Flask app for /abs and /list pages.

Running Browse for development

You can run the browse app with minimal test data from this repo:

python --version
# 3.11.x
python -m venv ./venv
source ./venv/bin/activate
pip install poetry==1.3.2
poetry install

python main.py
google-chrome http://127.0.0.1:8080/abs/0906.5132

This will monitor for any changes to the Python code and templates and restart the server.

This method will only give you access to minimal data in the directories in tests/data/abs_files and tests/data/cache when looking for the document metadata and PDF files. Listings don't work in this mode. These paths can be overridden via environment variables, see browse/config.py.

Test suite

Run the main test suite with the following command:

pytest tests

Running with access to a GCP database

Step 1 setup gcloud and env vars

Log into gcloud and have default application credentials. This can be achieved by calling gcloud auth login --update-adc --force and logging into your @arxiv.org account.

Set these two port variable in the environment (two unused and different ports):

export MAIN_DB_PORT=3301
export LATEXML_DB_PORT=3302

Step 2 Create a .env file

First, you'd need to create the '.env' file somewhere.
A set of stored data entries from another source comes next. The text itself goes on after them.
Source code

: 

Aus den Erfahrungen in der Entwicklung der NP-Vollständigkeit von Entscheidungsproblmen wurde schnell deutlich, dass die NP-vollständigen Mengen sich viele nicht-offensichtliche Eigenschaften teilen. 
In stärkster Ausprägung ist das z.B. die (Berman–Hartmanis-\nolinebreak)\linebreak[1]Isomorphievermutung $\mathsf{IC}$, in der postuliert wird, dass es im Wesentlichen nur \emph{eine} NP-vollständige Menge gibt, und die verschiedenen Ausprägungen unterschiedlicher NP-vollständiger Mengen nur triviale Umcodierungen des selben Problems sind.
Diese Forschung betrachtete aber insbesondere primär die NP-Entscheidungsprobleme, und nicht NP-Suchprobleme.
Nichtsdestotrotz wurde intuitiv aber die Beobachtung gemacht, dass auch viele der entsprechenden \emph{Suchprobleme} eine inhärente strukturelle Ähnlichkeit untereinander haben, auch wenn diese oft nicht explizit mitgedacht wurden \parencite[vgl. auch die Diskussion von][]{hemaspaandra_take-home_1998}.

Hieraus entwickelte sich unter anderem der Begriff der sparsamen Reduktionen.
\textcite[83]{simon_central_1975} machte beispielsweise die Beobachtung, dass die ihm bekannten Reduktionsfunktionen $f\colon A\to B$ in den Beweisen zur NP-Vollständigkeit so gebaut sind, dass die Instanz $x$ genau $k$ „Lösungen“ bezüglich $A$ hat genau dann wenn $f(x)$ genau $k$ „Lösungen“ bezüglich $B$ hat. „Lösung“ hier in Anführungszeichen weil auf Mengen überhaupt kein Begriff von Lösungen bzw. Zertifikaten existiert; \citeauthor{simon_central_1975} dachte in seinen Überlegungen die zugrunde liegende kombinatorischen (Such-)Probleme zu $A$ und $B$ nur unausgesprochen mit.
Using tests/.env is suggested.

MAIN_DB_PORT=3301
LATEXML_DB_PORT=3302

# The value of `CLASSIC_DB_URI` one can obtain by

MAIN_SECRET=$(gcloud secrets versions access latest --project=arxiv-production  --secret=readonly-arxiv-db-uri)
CLASSIC_DB_URI=$(echo $MAIN_SECRET | sed -e "s#/arXiv.*#127.0.0.1:${MAIN_DB_PORT}/arXiv#")

# The value of `LATEXML_DB_URI` one can obtain by
LATEXML_SECRET=$(gcloud secrets versions access latest --project=arxiv-production  --secret=latexml_db_uri_psycopg2)
LATEXML_DB_URI=$(echo $LATEXML_SECRET | sed -e "s#/latexmldb.*#127.0.0.1:${LATEXML_DB_PORT}/latexmldb#")

cat >> tests/.env << EOF
ENV_CREATED="$(date)"
DOCUMENT_ABSTRACT_SERVICE=browse.services.documents.db_docs
ABS_PATH_ROOT=gs://arxiv-production-data
DOCUMENT_CACHE_PATH=gs://arxiv-production-data/ps_cache
DOCUMENT_LISTING_PATH=gs://arxiv-production-data/ftp
DISSEMINATION_STORAGE_PREFIX=gs://arxiv-production-data
LATEXML_ENABLED=True
LATEXML_BUCKET="gs://latexml_document_conversions"
LATEXML_BASE_URL=//127.0.0.1:8080
FLASKS3_ACTIVE=1
CLASSIC_DB_URI=$CLASSIC_DB_URI
LATEXML_DB_URI=$LATEXML_DB_URI
EOF

Step 3 pycharm (optional)

If you have a PyCharm, script: main.py Enable env files Add tests/.env

docs/development/pycharm-run-setting.png

Step 4 Running cloud-sql-proxy

This step runs a DB connection proxy to allow easy secure connection from the dev evn to a DB at GCP. Keep the cloud-sql-proxy command running while you are working.

You can obtain the database name MAIN_DB_NAME and LATEXML_DB_NAME from the same $SECRET as in the previous steps:

MAIN_DB_NAME=$(echo $MAIN_SECRET | sed -e "s#^.*unix_socket=/cloudsql/##")
LATEXML_DB_NAME=$(echo $LATEXML_SECRET | sed -e "s#^.*host=/cloudsql/##")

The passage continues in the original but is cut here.